A U.S. Army unit taking fire from a compound in rural Afghanistan may
be well within its legal rights to call in air strikes on the compound,
but any civilian deaths resulting from the air strike largely negate
the immediate tactical gains. “Proportionality and the letter of the
law,” Gen. McChrystal observed last July, “will allow you to do a lot,
but you will be operationally ineffective as a result.”
Put another way, the conflict in Afghanistan required U.S. and NATO
units to go above and beyond the laws of land warfare in order to
minimize civilian casualties and safeguard strategic aims. Units could
not afford to be technically clever but strategically foolish. The
United States and its military officers in effect realized something
our Israeli allies never have—that being legally correct in the
execution of combat operations matters little when held in contrast
with television images of civilians being exhumed from the rubble of an
air strike which might have also killed a terrorist leader. This is not
the elevation of some high-minded human-rights ideal—it is a reflection
of the hard realities of modern conflict conducted in the age of
24-hour satellite television.
Insurgencies, as Lieutenant General Sir John Kiszely told me in
2007, are like staircases. At the top are the hardcore insurgents.
Below them are the facilitators, and below them is the neutral
population. At the bottom is the friendly population. Reckless
counterinsurgency tactics cause the staircase to become an
elevator—everyone moves up until you have alienated your friends and
made more new enemies than you can possibly kill, capture, or convince
to reconcile with the government.
The insurgent uses four basic tactics against an opponent such as
the United States and its allies—provocation, intimidation,
protraction, and exhaustion. The first of these tactics, provocation,
aims to provoke the counterinsurgent forces into using those incoherent
levels of force that turn Sir John’s staircase into an escalator.
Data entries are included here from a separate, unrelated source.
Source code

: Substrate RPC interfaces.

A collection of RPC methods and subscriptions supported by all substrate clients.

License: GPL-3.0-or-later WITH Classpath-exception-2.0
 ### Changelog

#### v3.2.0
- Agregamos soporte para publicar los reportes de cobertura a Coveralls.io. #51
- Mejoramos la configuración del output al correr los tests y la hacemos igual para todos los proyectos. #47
Gen.
McChrystal and his subordinate commanders seem determined to deny the
enemy effective use of this tactic.
In addition, U.S. and allied commanders in Afghanistan feel that
even without unlimited use of air power and artillery, the United
States and its allies should be able to defeat the Taliban, as one
commander put it, “with our hands tied behind our back.” The Taliban’s
greatest—and only effective—weapon thus far has been the improvised
explosive device, or IED. In direct-fire engagements, the Taliban is
either ineffective or quickly routed by superior U.S. riflemen.
At the same time, though, commanders recognize a balance must be
struck between expected effects and the risks taken by troops. It may
well be that after years of downplaying the strategic effects of
collateral damage and civilian casualties, the U.S. military and its
allies have now effectively overcorrected and are too reticent to use
overwhelming firepower even when warranted. The junior officers and
noncommissioned officers now leading U.S. troops in combat have some
combat experience—they must be trusted to use force when they deem it
necessary and be supported by commanders when warranted force results
in the unfortunate death of innocents alongside the enemy.
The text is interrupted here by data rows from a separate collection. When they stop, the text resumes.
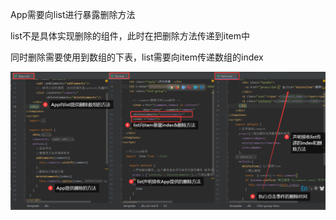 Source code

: App需要向list进行暴露删除方法

list不是具体实现删除的组件，此时在把删除方法传递到item中

同时删除需要使用到数组的下表，list需要向item传递数组的index



![](picc/流程.png)









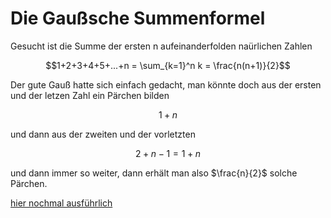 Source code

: # Die Gaußsche Summenformel

Gesucht ist die Summe der ersten n aufeinanderfolden naürlichen Zahlen

$$1+2+3+4+5+...+n = \sum_{k=1}^n k = \frac{n(n+1)}{2}$$

Der gute Gauß hatte sich einfach gedacht, man könnte doch aus der ersten und der letzen Zahl
ein Pärchen bilden

$$1+n$$

und dann aus der zweiten und der vorletzten

$$2+n-1=1+n$$

und dann immer so weiter, dann erhält man also $\frac{n}{2}$ solche Pärchen.

[hier nochmal ausführlich](https://studyflix.de/mathematik/gaussche-summenformel-2408)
Overall, the U.S. public and veterans of campaigns past must
understand the ways in which contemporary conflict differs from war as
it exists in memory. This is not a clash between the armies of two
industrial states on the battlefields of northern Germany—this is a
conflict fought, as Sir Rupert Smith would put it, “among the peoples”
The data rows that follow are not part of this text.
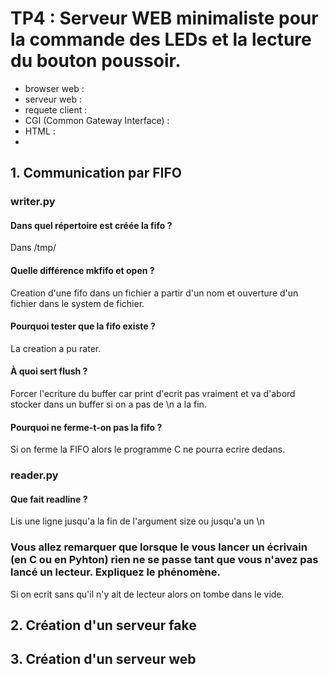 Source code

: # TP4 : Serveur WEB minimaliste pour la commande des LEDs et la lecture du bouton poussoir.

 * browser web :
 * serveur web :
 * requete client :
 * CGI (Common Gateway Interface) :
 * HTML :
 * 

## 1. Communication par FIFO
### writer.py
#### Dans quel répertoire est créée la fifo ?
Dans /tmp/

#### Quelle différence mkfifo et open ?
Creation d'une fifo dans un fichier a partir d'un nom et ouverture d'un fichier
dans le system de fichier.

#### Pourquoi tester que la fifo existe ?
La creation a pu rater.

#### À quoi sert flush ?
Forcer l'ecriture du buffer car print d'ecrit pas vraiment et va d'abord
stocker dans un buffer si on a pas de \n a la fin.

#### Pourquoi ne ferme-t-on pas la fifo ?
Si on ferme la FIFO alors le programme C ne pourra ecrire dedans.

### reader.py

#### Que fait readline ?
Lis une ligne jusqu'a la fin de l'argument size ou jusqu'a un \n

###  Vous allez remarquer que lorsque le vous lancer un écrivain (en C ou en Pyhton) rien ne se passe tant que vous n'avez pas lancé un lecteur. Expliquez le phénomène.
Si on ecrit sans qu'il n'y ait de lecteur alors on tombe dans le vide.

## 2. Création d'un serveur fake
## 3. Création d'un serveur web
and for the people of Afghanistan. Officers have always been required
to balance the needs of the mission with the welfare of the troops, and
in the case of Afghanistan, the short-term dangers endured by our
troops contribute to both the long-term prospects of the mission—as
well as the eventual homecoming of U.S. and allied soldiers from
Afghanistan.
Andrew Exum is is the author of the memoir This Man’s Army and a fellow at the Center for a New American Security. He served in Afghanistan with the U.S. Army in 2002 and 2004.